My main impression of the exhibit was that not much has changed in 7000+ years (wine was first made in Persia in 5400 BC).  We still love wine, we value it highly, we ship it all over the known world, it is still made in largely the same way, we still use flavour additives to make it taste better, and stabilizers to protect it while shipping and to prevent oxidation, and we stll have standardized containers and labels to determine the provenance of the wine.

In ancient times, those containers were terracotta amphorae jars – the word comes from the Greek word amphoros meaning “two handles”. The jars had particular shapes that allowed for easy carrying (two handles on the side) and pouring (the point on the bottom of the jug assisted in tipping it to pour the wine).  These jars were ubiquitous around the ancient world and the provenance of a wine could be determined by the shape of the jar.  It is still the same way now with the ever familiar distinctive shapes of the Bordeaux or Burgundy bottles or the Alsatian flute as examples.  There were also inscriptions on the jars (sometimes) like the labels we have now.

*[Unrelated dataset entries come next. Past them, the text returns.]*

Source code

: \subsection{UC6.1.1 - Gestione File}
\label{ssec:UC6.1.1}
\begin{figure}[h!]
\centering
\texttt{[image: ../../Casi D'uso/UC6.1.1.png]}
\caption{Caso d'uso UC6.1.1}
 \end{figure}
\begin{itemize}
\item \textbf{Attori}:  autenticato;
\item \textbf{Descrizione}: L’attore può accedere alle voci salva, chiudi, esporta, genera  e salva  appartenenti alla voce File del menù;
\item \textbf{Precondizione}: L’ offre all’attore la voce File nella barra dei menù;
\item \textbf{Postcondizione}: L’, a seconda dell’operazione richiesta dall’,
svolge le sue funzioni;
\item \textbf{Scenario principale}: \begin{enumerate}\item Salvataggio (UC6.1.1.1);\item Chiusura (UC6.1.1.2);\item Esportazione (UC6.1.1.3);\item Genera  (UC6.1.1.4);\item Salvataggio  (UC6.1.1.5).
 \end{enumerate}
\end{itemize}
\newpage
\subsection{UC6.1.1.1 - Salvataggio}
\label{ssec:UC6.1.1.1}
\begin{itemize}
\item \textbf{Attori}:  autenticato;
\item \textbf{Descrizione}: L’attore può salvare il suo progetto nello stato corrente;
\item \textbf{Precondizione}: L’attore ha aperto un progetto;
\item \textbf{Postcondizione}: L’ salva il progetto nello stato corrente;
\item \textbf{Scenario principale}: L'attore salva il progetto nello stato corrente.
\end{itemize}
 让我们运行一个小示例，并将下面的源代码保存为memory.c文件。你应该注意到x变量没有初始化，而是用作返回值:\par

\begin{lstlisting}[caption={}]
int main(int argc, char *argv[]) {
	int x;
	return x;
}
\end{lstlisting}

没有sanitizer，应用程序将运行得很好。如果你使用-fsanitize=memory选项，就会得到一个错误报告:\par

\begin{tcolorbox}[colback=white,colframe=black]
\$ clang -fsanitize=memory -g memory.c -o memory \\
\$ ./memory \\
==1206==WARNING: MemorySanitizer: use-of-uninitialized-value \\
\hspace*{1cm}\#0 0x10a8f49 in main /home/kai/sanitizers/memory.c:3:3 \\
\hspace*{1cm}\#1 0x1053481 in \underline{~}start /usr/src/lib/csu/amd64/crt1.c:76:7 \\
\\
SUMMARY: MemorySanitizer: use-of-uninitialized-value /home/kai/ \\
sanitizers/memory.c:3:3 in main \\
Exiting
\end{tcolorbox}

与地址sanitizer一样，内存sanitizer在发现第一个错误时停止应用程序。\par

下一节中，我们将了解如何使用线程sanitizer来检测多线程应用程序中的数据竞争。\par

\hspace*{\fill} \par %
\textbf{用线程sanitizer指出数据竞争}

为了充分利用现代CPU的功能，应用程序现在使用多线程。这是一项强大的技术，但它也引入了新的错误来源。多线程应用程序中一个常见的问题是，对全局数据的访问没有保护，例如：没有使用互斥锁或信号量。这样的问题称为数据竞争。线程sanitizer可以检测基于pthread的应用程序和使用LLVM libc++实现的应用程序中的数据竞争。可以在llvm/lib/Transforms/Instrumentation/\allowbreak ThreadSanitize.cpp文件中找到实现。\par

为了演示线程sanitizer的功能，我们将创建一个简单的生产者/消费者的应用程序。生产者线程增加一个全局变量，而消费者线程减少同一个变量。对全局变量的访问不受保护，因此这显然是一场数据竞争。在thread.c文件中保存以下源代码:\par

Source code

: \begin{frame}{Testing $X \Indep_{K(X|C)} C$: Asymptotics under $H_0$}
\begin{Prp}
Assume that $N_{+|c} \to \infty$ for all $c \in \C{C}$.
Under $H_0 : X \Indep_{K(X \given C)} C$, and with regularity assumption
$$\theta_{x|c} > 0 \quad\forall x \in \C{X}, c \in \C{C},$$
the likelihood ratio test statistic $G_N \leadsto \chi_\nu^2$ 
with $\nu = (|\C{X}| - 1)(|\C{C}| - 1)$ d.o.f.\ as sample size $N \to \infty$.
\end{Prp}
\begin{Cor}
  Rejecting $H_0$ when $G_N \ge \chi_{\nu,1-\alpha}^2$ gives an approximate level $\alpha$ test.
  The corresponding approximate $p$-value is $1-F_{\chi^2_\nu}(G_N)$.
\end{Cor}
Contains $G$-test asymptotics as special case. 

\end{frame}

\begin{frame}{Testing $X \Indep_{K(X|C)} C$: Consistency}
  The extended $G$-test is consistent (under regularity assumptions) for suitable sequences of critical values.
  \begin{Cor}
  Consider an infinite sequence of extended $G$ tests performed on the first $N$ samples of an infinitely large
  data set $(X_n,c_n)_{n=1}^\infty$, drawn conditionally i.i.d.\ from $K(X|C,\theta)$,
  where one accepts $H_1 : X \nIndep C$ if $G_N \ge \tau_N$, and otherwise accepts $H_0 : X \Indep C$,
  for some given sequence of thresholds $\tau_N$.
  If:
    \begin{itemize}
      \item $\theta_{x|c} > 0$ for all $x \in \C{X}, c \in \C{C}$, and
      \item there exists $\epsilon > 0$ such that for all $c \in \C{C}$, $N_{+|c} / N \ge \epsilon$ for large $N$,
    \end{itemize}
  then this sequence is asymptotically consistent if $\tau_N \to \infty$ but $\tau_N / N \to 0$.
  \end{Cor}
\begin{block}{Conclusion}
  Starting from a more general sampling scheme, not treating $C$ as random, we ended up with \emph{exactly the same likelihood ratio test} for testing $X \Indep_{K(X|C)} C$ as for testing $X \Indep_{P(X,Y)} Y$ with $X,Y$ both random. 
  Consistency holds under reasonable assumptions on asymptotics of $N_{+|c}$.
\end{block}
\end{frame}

Ancient wine often had flavor enhancers added to it, including:  Salt, pepper, cardamon, cloves, fennel, fenugreek, orris root, coriander, sesame, marjoram, thyme, honey, or pitch.  Now we add sugar, oak chips, chemical flavourizers, ammonia, antifreeze, [just kidding – but not really], etc.\r\n\r\nWine also had stabilizers added to it, including plaster, flour or calcium carbonate.  Nowadays we use sulphites to stabilize the wine and to prevent it from oxidizing.

So, everytime you find yourself marvelling at how much human civilization has progressed – sit back and consider that the 7000 year history of wine may be the best evidence of the lesson – “The more things change – the more they stay the same.”

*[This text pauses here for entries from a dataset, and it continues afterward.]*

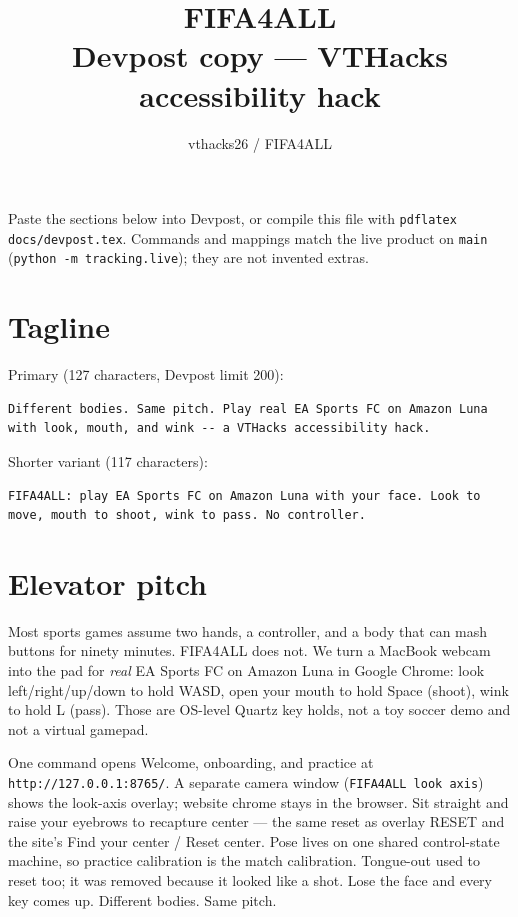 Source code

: \documentclass[11pt]{article}
\title{FIFA4ALL\\[0.4em]
\large Devpost copy --- VTHacks accessibility hack}
\author{vthacks26 / FIFA4ALL}
\date{}
\begin{document}
\maketitle

\noindent
Paste the sections below into Devpost, or compile this file with
\texttt{pdflatex docs/devpost.tex}.
Commands and mappings match the live product on \texttt{main}
(\texttt{python -m tracking.live}); they are not invented extras.

\section{Tagline}

Primary (127 characters, Devpost limit 200):

\begin{verbatim}
Different bodies. Same pitch. Play real EA Sports FC on Amazon Luna with look, mouth, and wink -- a VTHacks accessibility hack.
\end{verbatim}

Shorter variant (117 characters):

\begin{verbatim}
FIFA4ALL: play EA Sports FC on Amazon Luna with your face. Look to move, mouth to shoot, wink to pass. No controller.
\end{verbatim}

\section{Elevator pitch}

Most sports games assume two hands, a controller, and a body that can mash
buttons for ninety minutes. FIFA4ALL does not. We turn a MacBook webcam into
the pad for \emph{real} EA Sports FC on Amazon Luna in Google Chrome: look
left/right/up/down to hold WASD, open your mouth to hold Space (shoot), wink
to hold L (pass). Those are OS-level Quartz key holds, not a toy soccer demo
and not a virtual gamepad.

One command opens Welcome, onboarding, and practice at
\texttt{http://127.0.0.1:8765/}. A separate camera window
(\texttt{FIFA4ALL look axis}) shows the look-axis overlay; website chrome
stays in the browser. Sit straight and raise your eyebrows to recapture
center --- the same reset as overlay RESET and the site's Find your center /
Reset center. Pose lives on one shared control-state machine, so
practice calibration is the match calibration. Tongue-out used to reset too;
it was removed because it looked like a shot. Lose the face and every key
comes up. Different bodies. Same pitch.
\end{document}
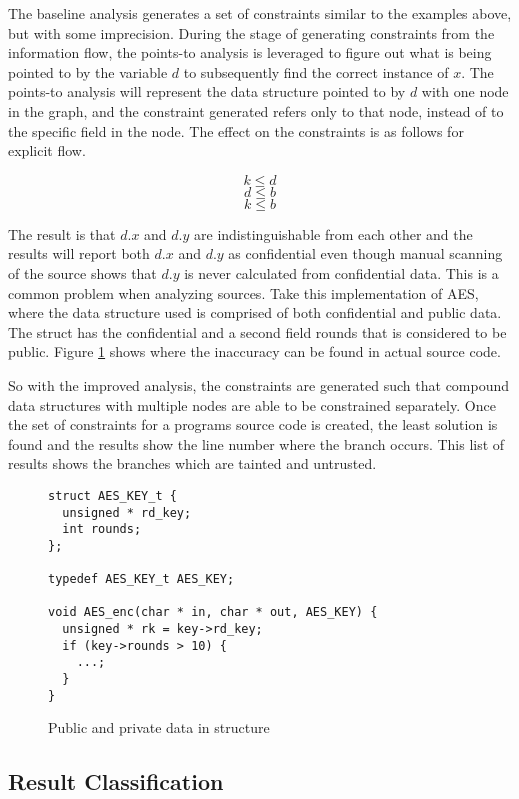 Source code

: The baseline analysis generates a set of constraints similar to the examples
above, but with some imprecision. During the stage of generating constraints
from the information flow, the points-to analysis is leveraged to figure out
what is being pointed to by the variable $d$ to subsequently find the correct
instance of $x$. The points-to analysis will represent the data structure
pointed to by $d$ with one node in the graph, and the constraint generated
refers only to that node, instead of to the specific field in the node. The
effect on the constraints is as follows for explicit flow.

\[
  k \leq d
\]
\[
  d \leq b
\]
\[
  k \leq b
\]

The result is that $d.x$ and $d.y$ are indistinguishable from each other and the
results will report both $d.x$ and $d.y$ as confidential even though manual
scanning of the source shows that $d.y$ is never calculated from confidential
data. This is a common problem when analyzing sources. Take this implementation
of AES, where the data structure used is comprised of both confidential and
public data. The  struct has the confidential  and a second field
rounds that is considered to be public. Figure \ref{alg:aesstruct} shows
where the inaccuracy can be found in actual source code.

So with the improved analysis, the constraints are generated such that compound
data structures with multiple nodes are able to be constrained separately. Once
the set of constraints for a programs source code is created, the least solution
is found and the results show the line number where the branch occurs. This list
of results shows the branches which are tainted and untrusted. 

\begin{figure}[h!]
\begin{lstlisting}
struct AES_KEY_t {
  unsigned * rd_key;
  int rounds;
};

typedef AES_KEY_t AES_KEY;

void AES_enc(char * in, char * out, AES_KEY) {
  unsigned * rk = key->rd_key;
  if (key->rounds > 10) {
    ...;
  }
}
\end{lstlisting}
\caption{Public and private data in structure}
\label{alg:aesstruct}
\end{figure}

\subsection{Result Classification}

Here are some other interesting facts that you don’t really want to know:

Galen, a 2nd century Greek physician, drew up the first set of criteria for describing wine, including:  colour (form white to red), flavor (from sweet to astringent), consistency (from thin to thick), aroma (pleasant, harsh, or disagreeable), and strength (from water to vinous – strong).

In Egypt, women could drink wine and Egypt had the only vineyard in ancient times that was owned by a woman.  In contrast, in Rome, wine was reserved for men only, and if a woman met a male family member on the street – she had to kiss him on the mouth to prove that she had not been drinking.

In Greece and Rome all wine was watered down with two parts of water to one part of wine.  Only the barbarians in Gaul drank their wine un-watered.I guess that confirms that I am a barbarian.